'Whither shall I go?
Where shall I hide my forehead and my eyes?'
TENNYSON.
It was in the May of the ensuing year, 1832, that Clarence was sent
down to Bristol for a few weeks to take the place of one of the
clerks in the office where the cargoes of the incoming vessels of
the firm were received and overhauled.
This was a good-natured arrangement of Mr. Castleford's in order to
give him change of work and a sight of home, where, by the help of
the coach, he could spend his Sundays. That first spring day on his
way down was a great delight and even surprise to him, who had never
seen our profusion of primroses, cowslips, and bluebells, nor our
splendid blossom of trees--apple, lilac, laburnum--all vieing in
beauty with one another. Emily conducted him about in great
delight, taking him over to Hillside to see Mrs. Fordyce's American
garden, blazing with azaleas, and glowing with rhododendrons. He
came back with a great bouquet given to him by Ellen, who had been
unusually friendly with him, and he was more animated and full of
life than for years before.
Next time he came he looked less happy. There was plenty of room in
our house, but he used, by preference, the little chamber within
mine, and there at night he asked me to lend him a few pounds, since
Griffith had written one of his off-hand letters asking him to
discharge a little bill or two at Bristol, giving the addresses, but
not sending the accounts. This was no wonder, since any enclosure
doubled the already heavy postage. One of these bills was for some
sporting equipments from the gunsmith's; another, much heavier, from
a tavern for breakfasts, or rather luncheons, to parties of
gentlemen, mostly bearing date in the summer and autumn of 1830,
before the friendship with the Fordyces had begun. On Clarence's
defraying the first and applying for the second, two more had come
in, one from a jeweller for a pair of drop-earrings, the other from
a nurseryman for a bouquet of exotics. Doubting of these two last,
Clarence had written to Griff, but had not yet received an answer.

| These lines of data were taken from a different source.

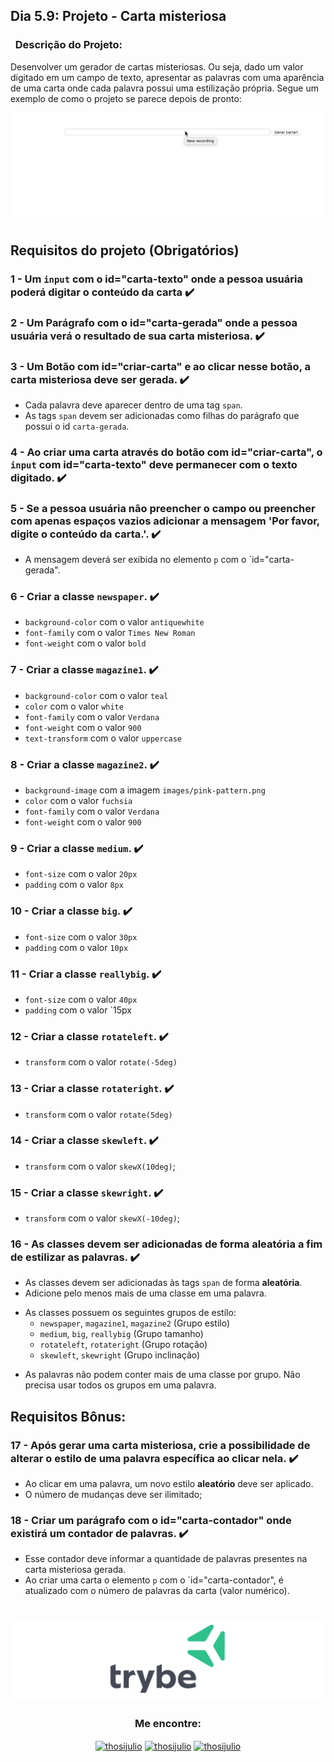 ## Dia 5.9: Projeto - Carta misteriosa

### &nbsp; Descrição do Projeto:
Desenvolver um gerador de cartas misteriosas.
Ou seja, dado um valor digitado em um campo de texto, apresentar as palavras com uma aparência de uma carta onde cada palavra possui uma estilização própria.
Segue um exemplo de como o projeto se parece depois de pronto:
<p align="center">
  <img src="./mistery-letter-example.gif">
</p>

## Requisitos do projeto (Obrigatórios)

### 1 - Um `input` com o id=\"carta-texto\" onde a pessoa usuária poderá digitar o conteúdo da carta :heavy_check_mark:

### 2 - Um Parágrafo com o id=\"carta-gerada\" onde a pessoa usuária verá o resultado de sua carta misteriosa. :heavy_check_mark:

### 3 - Um Botão com id=\"criar-carta\" e ao clicar nesse botão, a carta misteriosa deve ser gerada. :heavy_check_mark:

- Cada palavra deve aparecer dentro de uma tag `span`.
- As tags `span` devem ser adicionadas como filhas do parágrafo que possui o id `carta-gerada`.

### 4 - Ao criar uma carta através do botão com id="criar-carta", o `input` com id="carta-texto" deve permanecer com o texto digitado. :heavy_check_mark:

### 5 - Se a pessoa usuária não preencher o campo ou preencher com apenas espaços vazios adicionar a mensagem 'Por favor, digite o conteúdo da carta.'. :heavy_check_mark:

- A mensagem deverá ser exibida no elemento `p` com o `id="carta-gerada".

### 6 - Criar a classe `newspaper`. :heavy_check_mark:

- `background-color` com o valor `antiquewhite`
- `font-family` com o valor `Times New Roman`
- `font-weight` com o valor `bold`

### 7 - Criar a classe `magazine1`. :heavy_check_mark:

- `background-color` com o valor `teal`
- `color` com o valor `white`
- `font-family` com o valor `Verdana`
- `font-weight` com o valor `900`
- `text-transform` com o valor `uppercase`

### 8 - Criar a classe `magazine2`. :heavy_check_mark:
 
- `background-image` com a imagem `images/pink-pattern.png`
- `color` com o valor `fuchsia`
- `font-family` com o valor `Verdana`
- `font-weight` com o valor `900`

### 9 - Criar a classe `medium`. :heavy_check_mark:

- `font-size` com o valor `20px`
- `padding` com o valor `8px`

### 10 - Criar a classe `big`. :heavy_check_mark:

- `font-size` com o valor `30px`
- `padding` com o valor `10px`

### 11 - Criar a classe `reallybig`. :heavy_check_mark:

- `font-size` com o valor `40px`
- `padding` com o valor `15px

### 12 - Criar a classe `rotateleft`. :heavy_check_mark:

- `transform` com o valor `rotate(-5deg)`

### 13 - Criar a classe `rotateright`. :heavy_check_mark:

- `transform` com o valor `rotate(5deg)`

### 14 - Criar a classe `skewleft`. :heavy_check_mark:

- `transform` com o valor `skewX(10deg)`;

### 15 - Criar a classe `skewright`. :heavy_check_mark:

- `transform` com o valor `skewX(-10deg)`;

### 16 - As classes devem ser adicionadas de forma aleatória a fim de estilizar as palavras. :heavy_check_mark:

- As classes devem ser adicionadas às tags `span` de forma **aleatória**.
- Adicione pelo menos mais de uma classe em uma palavra.
* As classes possuem os seguintes grupos de estilo: 
  - `newspaper`, `magazine1`, `magazine2` (Grupo estilo)
  - `medium`, `big`, `reallybig` (Grupo tamanho)
  - `rotateleft`, `rotateright` (Grupo rotação)
  - `skewleft`, `skewright` (Grupo inclinação)
- As palavras não podem conter mais de uma classe por grupo. Não precisa usar todos os grupos em uma palavra.

## Requisitos Bônus:

### 17 - Após gerar uma carta misteriosa, crie a possibilidade de alterar o estilo de uma palavra específica ao clicar nela. :heavy_check_mark:

- Ao clicar em uma palavra, um novo estilo **aleatório** deve ser aplicado.
- O número de mudanças deve ser ilimitado;

### 18 - Criar um parágrafo com o id=\"carta-contador\" onde existirá um contador de palavras. ✔️

- Esse contador deve informar a quantidade de palavras presentes na carta misteriosa gerada.
- Ao criar uma carta o elemento `p` com o `id="carta-contador",  é atualizado com o número de palavras da carta (valor numérico).

 <h1 align="center">
    <img alt="Trybe" src="https://github.com/thosijulio/trybe-projects/blob/main/trybe-logo.png"/>
</h1>
<h3 align=center>Me encontre:</h3>
<p align=center>
<a href="https://www.linkedin.com/in/thosijulio/" target="blank"><img align="center" src="https://cdn.jsdelivr.net/npm/simple-icons@3.0.1/icons/linkedin.svg" alt="thosijulio" height="20" width="20" /></a>
<a href="https://www.github.com/thosijulio/" target="blank"><img align="center" src="https://cdn.jsdelivr.net/npm/simple-icons@3.0.1/icons/github.svg" alt="thosijulio" height="20" width="20" /></a>
<a href="https://www.instagram.com/thosijulio" target="blank"><img align="center" src="https://cdn.jsdelivr.net/npm/simple-icons@3.0.1/icons/instagram.svg" alt="thosijulio" height="20" width="20" /></a>
</p>
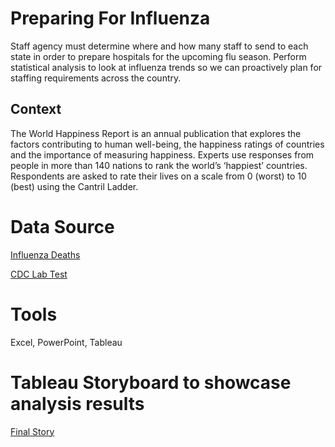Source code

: # Preparing For Influenza
Staff agency must determine where and how many staff to send to each state in order to prepare hospitals for the upcoming flu season. Perform statistical analysis to look at influenza trends so we can proactively plan for staffing requirements across the country.

## Context
The World Happiness Report is an annual publication that explores the factors contributing to human well-being, the happiness ratings of countries and the importance of measuring happiness. Experts use responses from people in more than 140 nations to rank the world’s ‘happiest’ countries. Respondents are asked to rate their lives on a scale from 0 (worst) to 10 (best) using the Cantril Ladder.

# Data Source
[Influenza Deaths](/CDC_Influenza_Deaths_edited.xlsx)

[CDC Lab Test](/CDC_Lab_Tests.xlsx)

# Tools
Excel, PowerPoint, Tableau


# Tableau Storyboard to showcase analysis results
[Final Story](https://public.tableau.com/app/profile/vineeta.sinha/viz/PresentationforStakeholders/Story1)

The whole amount was so much beyond what he had been led to expect
that he had not brought enough money to meet it, and wanted an
advance from me, promising repayment, to which latter point I could
not assent, as both of us knew, but did not say, we should never see
the sum again, and to me it only meant stinting in new books and
curiosities. We were anxious to get the matter settled at once, as
Griffith spoke of being dunned; and it might be serious, if the
tradesmen applied to my father when he was still groaning over
revelations of college expenses.
On the ensuing Saturday, Clarence showed me Griff's answer--'I had
forgotten these items. The earrings were a wedding present to the
pretty little barmaid, who had been very civil. The bouquet was for
Lady Peacock; I felt bound to do something to atone for mamma's
severe virtue. It is all right, you best of brothers.'
It was consolatory that all the dates were prior to the Hillside
fire, except that of the bouquet. As to the earrings, we all knew
that Griff could not see a pretty girl without talking nonsense to
her. Anyway, if they were a wedding present, there was an end of
it; and we were only glad to prevent any hint of them from reaching
the ears of the authorities.
Clarence had another trouble to confide to me. He had strong reason
to believe that Tooke, the managing clerk at Bristol, was carrying
on a course of peculation, and feathering his nest at the expense of
the firm. What a grand discovery, thought I, for such a youth to
have made. The firm would be infinitely obliged to him, and his
fortune would be secured. He shook his head, and said that was all
my ignorance; the man, Tooke, was greatly trusted, especially by Mr.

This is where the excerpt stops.